Putting the Case for Linked Data

This is a summary of a break-out group discussion at the JISC Expo Programme meeting, July 2011, looking at ‘Skills required for Linked Data’.

We started off by thinking about the first steps when deciding to create Linked Data. We took a step back from the skills required and thought more about the understanding and the basic need and the importance of putting the case for Linked Data (or otherwise).

Do you have suitable data

Firstly, do you have data that is suitable to output as Linked Data. This comes down to the question: what is suitable data? It would be useful to provide more advise in this area.

Is Linked Data worth doing?

Why do you want Linked Data? Maybe you are producing data that others will find interesting and link into?
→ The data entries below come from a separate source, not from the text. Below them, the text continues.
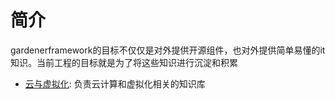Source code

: # 简介

gardenerframework的目标不仅仅是对外提供开源组件，也对外提供简单易懂的it知识。当前工程的目标就是为了将这些知识进行沉淀和积累

* [云与虚拟化](%E4%BA%91%E4%B8%8E%E8%99%9A%E6%8B%9F%E5%8C%96): 负责云计算和虚拟化相关的知识库

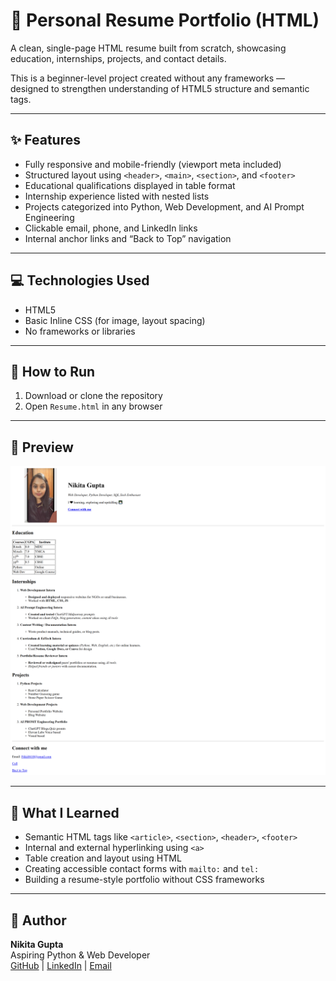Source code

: # 📄 Personal Resume Portfolio (HTML)

A clean, single-page HTML resume built from scratch, showcasing education, internships, projects, and contact details.

This is a beginner-level project created without any frameworks — designed to strengthen understanding of HTML5 structure and semantic tags.

---

## ✨ Features

- Fully responsive and mobile-friendly (viewport meta included)
- Structured layout using `<header>`, `<main>`, `<section>`, and `<footer>`
- Educational qualifications displayed in table format
- Internship experience listed with nested lists
- Projects categorized into Python, Web Development, and AI Prompt Engineering
- Clickable email, phone, and LinkedIn links
- Internal anchor links and “Back to Top” navigation

---

## 💻 Technologies Used

- HTML5
- Basic Inline CSS (for image, layout spacing)
- No frameworks or libraries

---

## 🚀 How to Run

1. Download or clone the repository
2. Open `Resume.html` in any browser

---

## 📸 Preview

![Resume Preview](images/resume-preview.png)

---

## 🧠 What I Learned

- Semantic HTML tags like `<article>`, `<section>`, `<header>`, `<footer>`
- Internal and external hyperlinking using `<a>`
- Table creation and layout using HTML
- Creating accessible contact forms with `mailto:` and `tel:`
- Building a resume-style portfolio without CSS frameworks

---

## 🔗 Author

**Nikita Gupta**  
Aspiring Python & Web Developer  
[GitHub](https://github.com/coder-Nikita) | [LinkedIn](https://www.linkedin.com/in/nikita-gupta-39a56268) | [Email](mailto:Nikii0410@gmail.com)
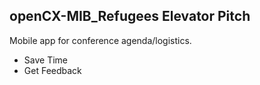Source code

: ## openCX-MIB_Refugees Elevator Pitch

Mobile app for conference agenda/logistics. 
-  Save Time
- Get Feedback
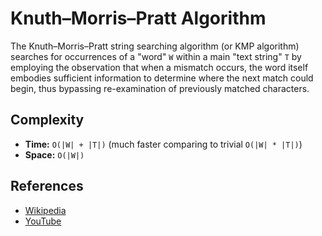 # Knuth–Morris–Pratt Algorithm

The Knuth–Morris–Pratt string searching algorithm (or 
KMP algorithm) searches for occurrences of a "word" `W` 
within a main "text string" `T` by employing the 
observation that when a mismatch occurs, the word itself 
embodies sufficient information to determine where the 
next match could begin, thus bypassing re-examination 
of previously matched characters.

## Complexity

- **Time:** `O(|W| + |T|)` (much faster comparing to trivial `O(|W| * |T|)`)
- **Space:** `O(|W|)`

## References

- [Wikipedia](https://en.wikipedia.org/wiki/Knuth%E2%80%93Morris%E2%80%93Pratt_algorithm)
- [YouTube](https://www.youtube.com/watch?v=GTJr8OvyEVQ&list=PLLXdhg_r2hKA7DPDsunoDZ-Z769jWn4R8)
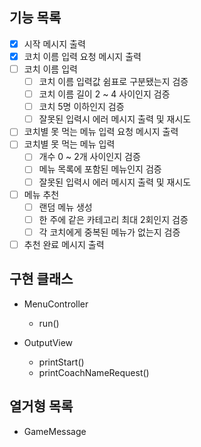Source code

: ## 기능 목록
- [x] 시작 메시지 출력
- [x] 코치 이름 입력 요청 메시지 출력
- [ ] 코치 이름 입력
  - [ ] 코치 이름 입력값 쉼표로 구분됐는지 검증
  - [ ] 코치 이름 길이 2 ~ 4 사이인지 검증
  - [ ] 코치 5명 이하인지 검증
  - [ ] 잘못된 입력시 에러 메시지 출력 및 재시도
- [ ] 코치별 못 먹는 메뉴 입력 요청 메시지 출력
- [ ] 코치별 못 먹는 메뉴 입력
  - [ ] 개수 0 ~ 2개 사이인지 검증
  - [ ] 메뉴 목록에 포함된 메뉴인지 검증
  - [ ] 잘못된 입력시 에러 메시지 출력 및 재시도
- [ ] 메뉴 추천
  - [ ] 랜덤 메뉴 생성
  - [ ] 한 주에 같은 카테고리 최대 2회인지 검증
  - [ ] 각 코치에게 중복된 메뉴가 없는지 검증
- [ ] 추천 완료 메시지 출력

## 구현 클래스

- MenuController
  - run()

- OutputView
  - printStart()
  - printCoachNameRequest()

## 열거형 목록
- GameMessage
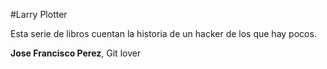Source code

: #Larry Plotter

Esta serie de libros cuentan la historia de un hacker de los que hay pocos.

**Jose Francisco Perez**, Git lover
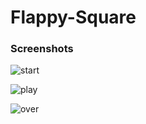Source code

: # Flappy-Square

### Screenshots

![start](https://user-images.githubusercontent.com/31897425/31495279-9f9302b8-af74-11e7-9b6d-0086c6872607.png)


![play](https://user-images.githubusercontent.com/31897425/31495286-a4d1b8be-af74-11e7-92f5-d6f7799fd757.png)


![over](https://user-images.githubusercontent.com/31897425/31495295-ab837166-af74-11e7-9539-737583b8f78b.png)  
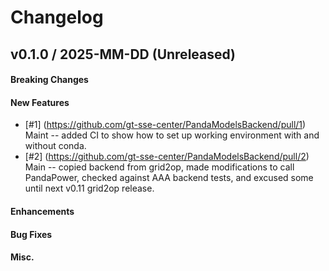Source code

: # Changelog

<!--
## vX.Y.0 / 2025-MM-DD (Unreleased)

#### Breaking Changes

#### New Features

#### Enhancements

#### Bug Fixes

#### Misc.

-->


## v0.1.0 / 2025-MM-DD (Unreleased)

#### Breaking Changes

#### New Features
 * [\#1] (https://github.com/gt-sse-center/PandaModelsBackend/pull/1) Maint --
   added CI to show how to set up working environment with and without conda.
 * [\#2] (https://github.com/gt-sse-center/PandaModelsBackend/pull/2) Main --
   copied backend from grid2op, made modifications to call PandaPower, checked
   against AAA backend tests, and excused some until next v0.11 grid2op release.

#### Enhancements

#### Bug Fixes

#### Misc.

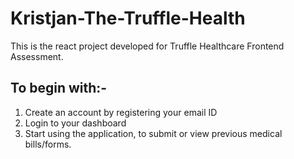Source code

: # Kristjan-The-Truffle-Health

This is the react project developed for Truffle Healthcare Frontend Assessment. 

## To begin with:-
1. Create an account by registering your email ID
2. Login to your dashboard
3. Start using the application, to submit or view previous medical bills/forms.
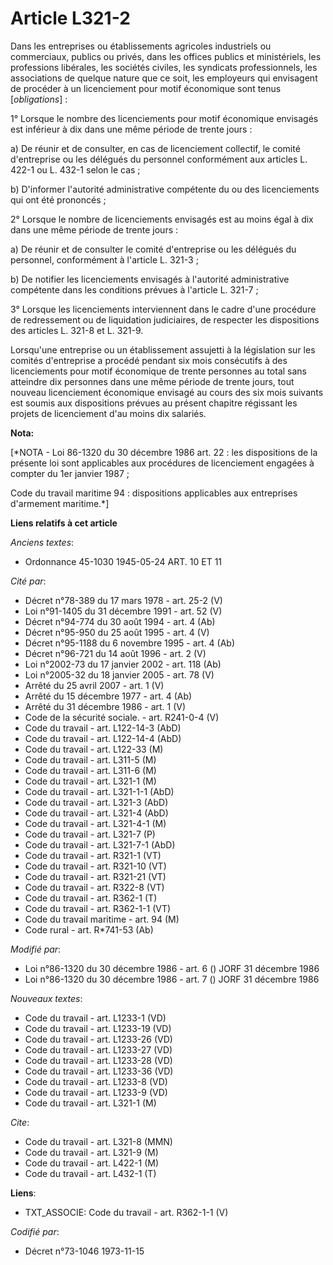 # Article L321-2

Dans les entreprises ou établissements agricoles industriels ou commerciaux, publics ou privés, dans les offices publics et
ministériels, les professions libérales, les sociétés civiles, les syndicats professionnels, les associations de quelque
nature que ce soit, les employeurs qui envisagent de procéder à un licenciement pour motif économique sont tenus
[*obligations*] :

1° Lorsque le nombre des licenciements pour motif économique envisagés est inférieur à dix dans une même période de trente
jours :

a) De réunir et de consulter, en cas de licenciement collectif, le comité d'entreprise ou les délégués du personnel
conformément aux articles L. 422-1 ou L. 432-1 selon le cas ;

b) D'informer l'autorité administrative compétente du ou des licenciements qui ont été prononcés ;

2° Lorsque le nombre de licenciements envisagés est au moins égal à dix dans une même période de trente jours :

a) De réunir et de consulter le comité d'entreprise ou les délégués du personnel, conformément à l'article L. 321-3 ;

b) De notifier les licenciements envisagés à l'autorité administrative compétente dans les conditions prévues à l'article L.
321-7 ;

3° Lorsque les licenciements interviennent dans le cadre d'une procédure de redressement ou de liquidation judiciaires, de
respecter les dispositions des articles L. 321-8 et L. 321-9.

Lorsqu'une entreprise ou un établissement assujetti à la législation sur les comités d'entreprise a procédé pendant six mois
consécutifs à des licenciements pour motif économique de trente personnes au total sans atteindre dix personnes dans une même
période de trente jours, tout nouveau licenciement économique envisagé au cours des six mois suivants est soumis aux
dispositions prévues au présent chapitre régissant les projets de licenciement d'au moins dix salariés.

**Nota:**

[*NOTA - Loi 86-1320 du 30 décembre 1986 art. 22 : les dispositions de la présente loi sont applicables aux procédures de
licenciement engagées à compter du 1er janvier 1987 ;

Code du travail maritime 94 : dispositions applicables aux entreprises d'armement maritime.*]

**Liens relatifs à cet article**

_Anciens textes_:

  - Ordonnance 45-1030 1945-05-24 ART. 10 ET 11

_Cité par_:

  - Décret n°78-389 du 17 mars 1978 - art. 25-2 (V)
  - Loi n°91-1405 du 31 décembre 1991 - art. 52 (V)
  - Décret n°94-774 du 30 août 1994 - art. 4 (Ab)
  - Décret n°95-950 du 25 août 1995 - art. 4 (V)
  - Décret n°95-1188 du 6 novembre 1995 - art. 4 (Ab)
  - Décret n°96-721 du 14 août 1996 - art. 2 (V)
  - Loi n°2002-73 du 17 janvier 2002 - art. 118 (Ab)
  - Loi n°2005-32 du 18 janvier 2005 - art. 78 (V)
  - Arrêté du 25 avril 2007 - art. 1 (V)
  - Arrêté du 15 décembre 1977 - art. 4 (Ab)
  - Arrêté du 31 décembre 1986 - art. 1 (V)
  - Code de la sécurité sociale. - art. R241-0-4 (V)
  - Code du travail - art. L122-14-3 (AbD)
  - Code du travail - art. L122-14-4 (AbD)
  - Code du travail - art. L122-33 (M)
  - Code du travail - art. L311-5 (M)
  - Code du travail - art. L311-6 (M)
  - Code du travail - art. L321-1 (M)
  - Code du travail - art. L321-1-1 (AbD)
  - Code du travail - art. L321-3 (AbD)
  - Code du travail - art. L321-4 (AbD)
  - Code du travail - art. L321-4-1 (M)
  - Code du travail - art. L321-7 (P)
  - Code du travail - art. L321-7-1 (AbD)
  - Code du travail - art. R321-1 (VT)
  - Code du travail - art. R321-10 (VT)
  - Code du travail - art. R321-21 (VT)
  - Code du travail - art. R322-8 (VT)
  - Code du travail - art. R362-1 (T)
  - Code du travail - art. R362-1-1 (VT)
  - Code du travail maritime - art. 94 (M)
  - Code rural - art. R*741-53 (Ab)

_Modifié par_:

  - Loi n°86-1320 du 30 décembre 1986 - art. 6 () JORF 31 décembre 1986
  - Loi n°86-1320 du 30 décembre 1986 - art. 7 () JORF 31 décembre 1986

_Nouveaux textes_:

  - Code du travail - art. L1233-1 (VD)
  - Code du travail - art. L1233-19 (VD)
  - Code du travail - art. L1233-26 (VD)
  - Code du travail - art. L1233-27 (VD)
  - Code du travail - art. L1233-28 (VD)
  - Code du travail - art. L1233-36 (VD)
  - Code du travail - art. L1233-8 (VD)
  - Code du travail - art. L1233-9 (VD)
  - Code du travail - art. L321-1 (M)

_Cite_:

  - Code du travail - art. L321-8 (MMN)
  - Code du travail - art. L321-9 (M)
  - Code du travail - art. L422-1 (M)
  - Code du travail - art. L432-1 (T)

**Liens**:

  - TXT_ASSOCIE: Code du travail - art. R362-1-1 (V)

_Codifié par_:

  - Décret n°73-1046 1973-11-15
If you give your data identifiers, others can link into it. But is Linked Data the right approach? Is what you really want open data more than Linked Data? Or just APIs into the data? Sometimes a simpler solution may give you the benefits that you are after.

Maybe for some organisations approaches other than Linked Data are appropriate, or are a way to start off – maybe just something as simple as outputting CSV. You need to think about what is appropriate for you.  By putting your data out in a more low-barrier way, you maybe able to find out more about who might use your data. However, there is an argument that it is very early days for Linked Data, and low levels of use right now may not reflect the potential for the data and how it is used in the future.

Are you the authority on the data? Is someone else the authority? Do you want to link into their stuff? These are the sorts of questions you need to be thinking about.

The group agreed that use cases would be useful here. They could act as a hook to bring people in. Maybe there should be somewhere to go to look up use cases – people can get a better idea of how they (their users) would benefit from creating Linked Data, they can see what others have done and compare their situation.

We talked around the issues involved in making a case for Linked Data. It would be useful if there was more information for people on how it can bring things to the fore. For example, we talked about set of photographs – a single photograph might be seen in a new context, with new connections made that can help to explain it and what it signifies.

What next?

There does appear to be a move of Linked Data a ‘clique’ into the mainstream – this should make it easier to understand and engage with. There are more tutorials, more support, more understanding. New tools will be developed that will make the process easier.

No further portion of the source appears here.